The Silent Killer: 6 Things You Need to Know About High Blood Pressure

High blood pressure, also known as hypertension, has earned the ominous title of the “silent killer” due to its lack of symptoms. Thousands of people could be unknowingly living with this ticking timebomb, as the condition can lead to severe health problems, including heart attack, stroke, and heart failure.

According to the British Heart Foundation, more than a quarter of adults in the UK have high blood pressure, but many are unaware of their condition. This is because high blood pressure often shows no noticeable signs. Even if you feel fine, it is still important to have your blood pressure checked regularly.

It is recommended for healthy adults over 40 to have their blood pressure checked at least once every five years.

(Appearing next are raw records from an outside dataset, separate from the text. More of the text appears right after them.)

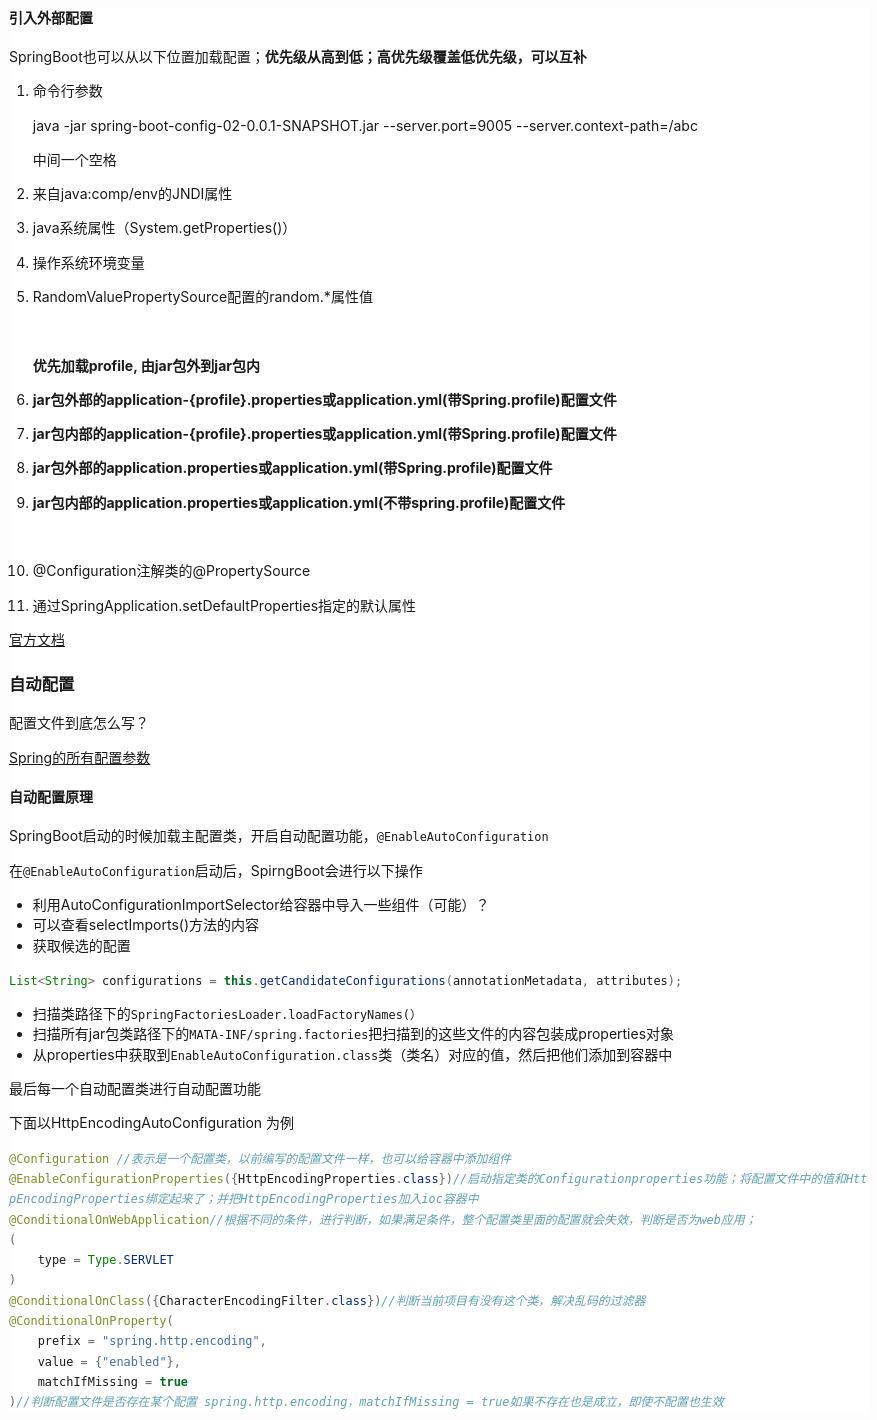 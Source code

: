 #### 引入外部配置

SpringBoot也可以从以下位置加载配置；**优先级从高到低；高优先级覆盖低优先级，可以互补**

1. 命令行参数

   java -jar spring-boot-config-02-0.0.1-SNAPSHOT.jar --server.port=9005 --server.context-path=/abc
  
   中间一个空格
2. 来自java:comp/env的JNDI属性
3. java系统属性（System.getProperties()）
4. 操作系统环境变量
5. RandomValuePropertySource配置的random.*属性值
  
   ​
  
   **优先加载profile,    由jar包外到jar包内**
6. **jar包外部的application-{profile}.properties或application.yml(带Spring.profile)配置文件**
7. **jar包内部的application-{profile}.properties或application.yml(带Spring.profile)配置文件**
8. **jar包外部的application.properties或application.yml(带Spring.profile)配置文件**
9. **jar包内部的application.properties或application.yml(不带spring.profile)配置文件**
  
   ​
10. @Configuration注解类的@PropertySource
11. 通过SpringApplication.setDefaultProperties指定的默认属性

[官方文档](https://docs.spring.io/spring-boot/docs/2.0.1.RELEASE/reference/htmlsingle/#boot-features-external-config)

### 自动配置

配置文件到底怎么写？

[Spring的所有配置参数](https://docs.spring.io/spring-boot/docs/2.0.1.RELEASE/reference/htmlsingle/#common-application-properties)

#### 自动配置原理

SpringBoot启动的时候加载主配置类，开启自动配置功能，`@EnableAutoConfiguration`

在`@EnableAutoConfiguration`启动后，SpirngBoot会进行以下操作

* 利用AutoConfigurationImportSelector给容器中导入一些组件（可能）？
* 可以查看selectImports()方法的内容
* 获取候选的配置

```java
List<String> configurations = this.getCandidateConfigurations(annotationMetadata, attributes);
```

* 扫描类路径下的`SpringFactoriesLoader.loadFactoryNames(）`
* 扫描所有jar包类路径下的`MATA-INF/spring.factories`把扫描到的这些文件的内容包装成properties对象
* 从properties中获取到`EnableAutoConfiguration.class`类（类名）对应的值，然后把他们添加到容器中

最后每一个自动配置类进行自动配置功能

下面以HttpEncodingAutoConfiguration 为例

```java
@Configuration //表示是一个配置类，以前编写的配置文件一样，也可以给容器中添加组件
@EnableConfigurationProperties({HttpEncodingProperties.class})//启动指定类的Configurationproperties功能；将配置文件中的值和HttpEncodingProperties绑定起来了；并把HttpEncodingProperties加入ioc容器中
@ConditionalOnWebApplication//根据不同的条件，进行判断，如果满足条件，整个配置类里面的配置就会失效，判断是否为web应用；
(
    type = Type.SERVLET
)
@ConditionalOnClass({CharacterEncodingFilter.class})//判断当前项目有没有这个类，解决乱码的过滤器
@ConditionalOnProperty(
    prefix = "spring.http.encoding",
    value = {"enabled"},
    matchIfMissing = true
)//判断配置文件是否存在某个配置 spring.http.encoding，matchIfMissing = true如果不存在也是成立，即使不配置也生效
```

However, individuals at an increased risk should seek annual check-ups. Some symptoms that may indicate high blood pressure include blurred vision, nosebleeds, shortness of breath, chest pain, dizziness, and headaches. Nevertheless, many individuals with high blood pressure display no symptoms at all.

Senior Cardiac Nurse Julie Ward emphasizes the importance of raising awareness about this silent killer. Here are six key points that everyone should know about high blood pressure:

1. It’s a silent killer: High blood pressure is often called the silent killer since it rarely presents noticeable signs or symptoms. This means that millions of people with high blood pressure may not even be aware of their condition.

2. You might not know about it until you have a heart attack or stroke: Sadly, the first indicators of high blood pressure for some individuals are heart attacks or strokes. The prolonged presence of high blood pressure can damage arteries and lead to coronary artery disease and stroke. Moreover, it can harm the heart muscle, causing heart failure.

3. Millions of individuals have high blood pressure: In the UK alone, over 14 million adults are affected by high blood pressure, and incredibly, approximately five million of them remain undiagnosed due to the lack of visible symptoms.

4. It’s all about the numbers: Blood pressure is measured using two numbers, systolic and diastolic. Systolic pressure is the first number and represents the highest pressure exerted when the heart contracts, while diastolic pressure is the second number and reflects the lowest pressure when the heart rests. Typically, a healthy blood pressure reading is lower than 140/90 mmHg.

5. Exercise reduces your risk: Engaging in regular physical activity can help lower the risk of high blood pressure. The World Health Organization recommends at least 150 minutes of moderate-intensity exercise each week for optimal health.

6. Alcohol increases your risk: Excessive alcohol consumption can raise blood pressure levels. Other lifestyle factors, such as being overweight and not consuming enough fruits and vegetables, also increase the risk of developing high blood pressure.

Raising awareness about high blood pressure is crucial for identifying and managing the condition. Regular blood pressure check-ups, maintaining a healthy lifestyle, and seeking medical advice can help prevent the potentially devastating consequences of this silent killer.